Ok, are you ready to get started? This 30 Minute Roasted Cauliflower Soup is souper easy and souper good!
Start by cranking up the oven. Preheat it to 450. While it is preheating, clean the cauliflower. Remove the green leaves and break it into uniform sized pieces. Also remove the skin from the parsnips and slice them into large chunks. You want both vegetables to be about the same size so they cook uniformly. Put the vegetables on a cookie sheet, sprinkle with olive oil, salt and pepper. Into the oven they go. Roast for 10 minutes, then remove, flip the vegetables and return to the oven for another 10 minutes.
When they are done, the vegetables will be tender and golden brown.
While the vegetables are roasting, dice the onions and potatoes. Cut the potatoes into small cubes (about 1 inch) that way they will cook quickly. I recommend using yukon gold potatoes (when cooked they have a nice creamy texture). Add the onions and potatoes to a large stock pot with olive oil and sauté for about five minutes. Add the spices and the minced garlic & saute for another minute, then add about half of the stock. Increase the heat to high, cover tightly and cook until the potatoes are tender.
Using a blender puree the potatoes until they are creamy and smooth. Do the same with the vegetables when they come out of the oven. Add the remaining chicken stock to the blender when you whirl up the vegetables.
Add both pureed potatoes and vegetables to a stock pot, stir well to combine. Adjust to taste with salt & pepper.

30 Minute Creamy Roasted Cauliflower Soup
Ingredients
- 1 head cauliflower
- 2 parsnips peeled
- 1 sweet yellow onion peeled and chopped
- 3 yukon gold potatoes
- 1 clove garlic minced
- 4 cups chicken or vegetable stock
- 1 tsp salt
- ½ tsp black pepper
- ½ tsp tumeric
- pinch red pepper flakes
Instructions
- Preheat the oven to 450 degrees.
- While it is preheating, clean the cauliflower. Remove the green leaves and break it into uniform sized pieces. Also remove the skin from the parsnips and slice into large chunks. You want both vegetables to be about the same size so they cook uniformly. Put the vegetables on a cookie sheet, sprinkle with olive oil, salt and pepper. Into the oven they go. Roast for 10 minutes, then remove, flip the vegetables over and return them to the oven for another 10 minutes.
- While the vegetables are roasting, dice the onions and potatoes. Cut the potatoes into small cubes (about 1 inch) because that way they will cook quickly. With this soup I recommend using yukon gold potatoes. When cooked they have a nice creamy texture. Add the onions and potatoes to a large stock pot with olive oil and sauté for about five minutes. Add the remaining salt & pepper, red pepper flakes and turmeric. Add the minced garlic also & saute for another minute, then add about half of the stock. Increase the heat to high, cover tightly and cook until the potatoes are tender.
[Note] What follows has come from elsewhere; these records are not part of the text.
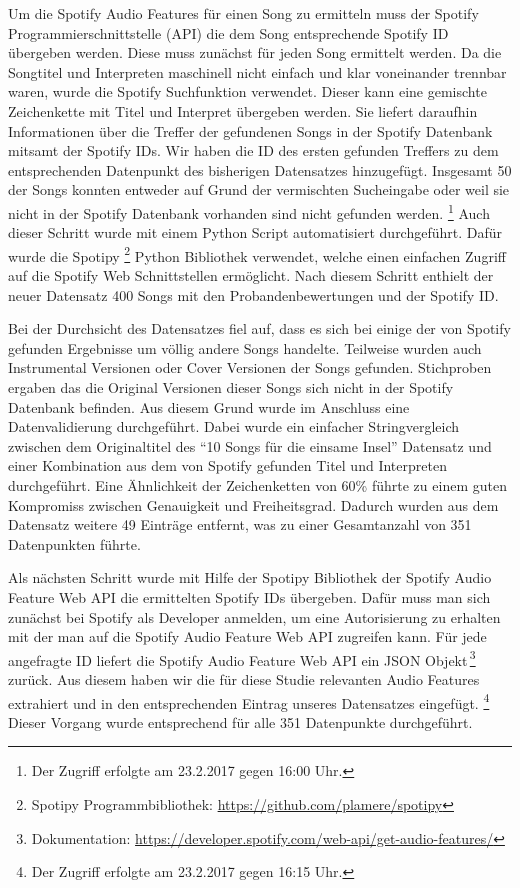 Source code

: Um die Spotify Audio Features für einen Song zu ermitteln muss der Spotify Programmierschnittstelle (API) die dem Song entsprechende Spotify ID übergeben werden.
Diese muss zunächst für jeden Song ermittelt werden.
Da die Songtitel und Interpreten maschinell nicht einfach und klar voneinander trennbar waren, wurde die Spotify Suchfunktion verwendet.
Dieser kann eine gemischte Zeichenkette mit Titel und Interpret übergeben werden.
Sie liefert daraufhin Informationen über die Treffer der gefundenen Songs in der Spotify Datenbank mitsamt der Spotify IDs.
Wir haben die ID des ersten gefunden Treffers zu dem entsprechenden Datenpunkt des bisherigen Datensatzes hinzugefügt.
Insgesamt 50 der Songs konnten entweder auf Grund der vermischten Sucheingabe oder weil sie nicht in der Spotify Datenbank vorhanden sind nicht gefunden werden.
\footnote{Der Zugriff erfolgte am 23.2.2017 gegen 16:00 Uhr.}
Auch dieser Schritt wurde mit einem Python Script automatisiert durchgeführt.
Dafür wurde die Spotipy \footnote{Spotipy Programmbibliothek: \url{https://github.com/plamere/spotipy}} Python Bibliothek verwendet, welche einen einfachen Zugriff auf die Spotify Web Schnittstellen ermöglicht.
Nach diesem Schritt enthielt der neuer Datensatz 400 Songs mit den Probandenbewertungen und der Spotify ID.

Bei der Durchsicht des Datensatzes fiel auf, dass es sich bei einige der von Spotify gefunden Ergebnisse um völlig andere Songs handelte.
Teilweise wurden auch Instrumental Versionen oder Cover Versionen der Songs gefunden.
Stichproben ergaben das die Original Versionen dieser Songs sich nicht in der Spotify Datenbank befinden.
Aus diesem Grund wurde im Anschluss eine Datenvalidierung durchgeführt.
Dabei wurde ein einfacher Stringvergleich zwischen dem Originaltitel des "`10 Songs für die einsame Insel"' Datensatz und einer Kombination aus dem von Spotify gefunden Titel und Interpreten durchgeführt.
Eine Ähnlichkeit der Zeichenketten von 60\% führte zu einem guten Kompromiss zwischen Genauigkeit und Freiheitsgrad.
Dadurch wurden aus dem Datensatz weitere 49 Einträge entfernt, was zu einer Gesamtanzahl von 351 Datenpunkten führte.

Als nächsten Schritt wurde mit Hilfe der Spotipy Bibliothek der Spotify Audio Feature Web API die ermittelten Spotify IDs übergeben.
Dafür muss man sich zunächst bei Spotify als Developer anmelden, um eine Autorisierung zu erhalten mit der man auf die Spotify Audio Feature Web API zugreifen kann.
Für jede angefragte ID liefert die Spotify Audio Feature Web API ein JSON Objekt\,\footnote{Dokumentation: \url{https://developer.spotify.com/web-api/get-audio-features/}} zurück.
Aus diesem haben wir die für diese Studie relevanten Audio Features extrahiert und in den entsprechenden Eintrag unseres Datensatzes eingefügt.
\footnote{Der Zugriff erfolgte am 23.2.2017 gegen 16:15 Uhr.}
Dieser Vorgang wurde entsprechend für alle 351 Datenpunkte durchgeführt.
- Using a blender puree the potatoes until they are creamy and smooth. Do the same with the vegetables when they come out of the oven. Add the remaining chicken stock to the blender when you whirl up the vegetables.
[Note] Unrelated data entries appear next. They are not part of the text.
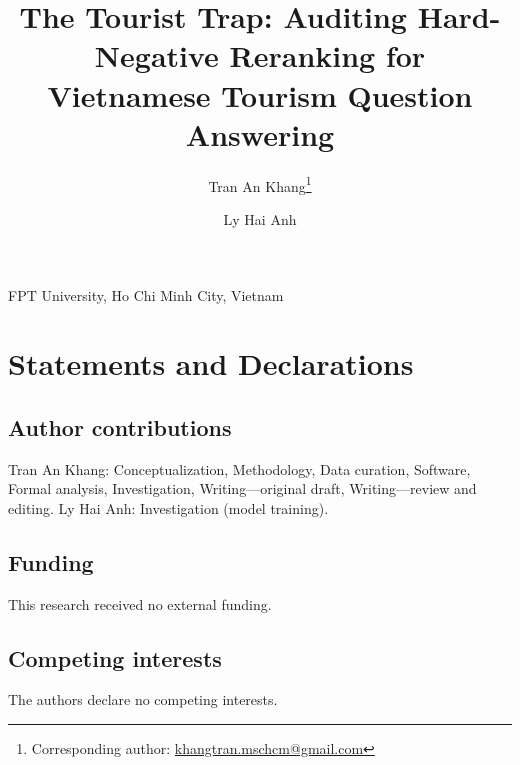 \documentclass[12pt]{article}
\title{The Tourist Trap: Auditing Hard-Negative Reranking for Vietnamese Tourism Question Answering}
\author{Tran An Khang\thanks{Corresponding author: \href{mailto:khangtran.mschcm@gmail.com}{khangtran.mschcm@gmail.com}} \and Ly Hai Anh}
\date{}
\begin{document}
\maketitle
\begin{center}FPT University, Ho Chi Minh City, Vietnam\end{center}
\section*{Statements and Declarations}

\subsection*{Author contributions}
Tran An Khang: Conceptualization, Methodology, Data curation, Software,
Formal analysis, Investigation, Writing---original draft, Writing---review
and editing. Ly Hai Anh: Investigation (model training).
\subsection*{Funding}
This research received no external funding.
\subsection*{Competing interests}
The authors declare no competing interests.
\end{document}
- Serve topped with a swirl of creme fresh and roasted cauliflower.
If you save out some of the cauliflower you can use it to garnish your soup. I've also garnished it with bacon (YUM!) and my favorite? Popcorn! Toss a handful of popcorn on the top of the soup and it gives it a really nice texture. (Your kids will think that's cool and forget that this meal is good for them!)
You will really enjoy this 30 Minute Roasted Cauliflower Soup. It's creamy - without adding cream (though a swirl of creme fresh is quite tasty too!) and super savory. Healthy because it's packed with vegetables, though your kids will never know it (and they will love it topped with popcorn!). In addition to the beautiful color turmeric adds a great earthy flavor and is packed with antioxidants (bonus!!). And only takes 30 minutes to make! It's an easy weeknight meal - YUM!
2pots2cook
Inviting idea ! Thank you so much !
Danielle
I love this! This is the first time I've been to this site, and I absolutely love the idea of meals in a bowl. Sometimes, especially after a long day at work, it is so great to have an easy, delicious meal to throw together. Only having to make 1 "dish" is a savior.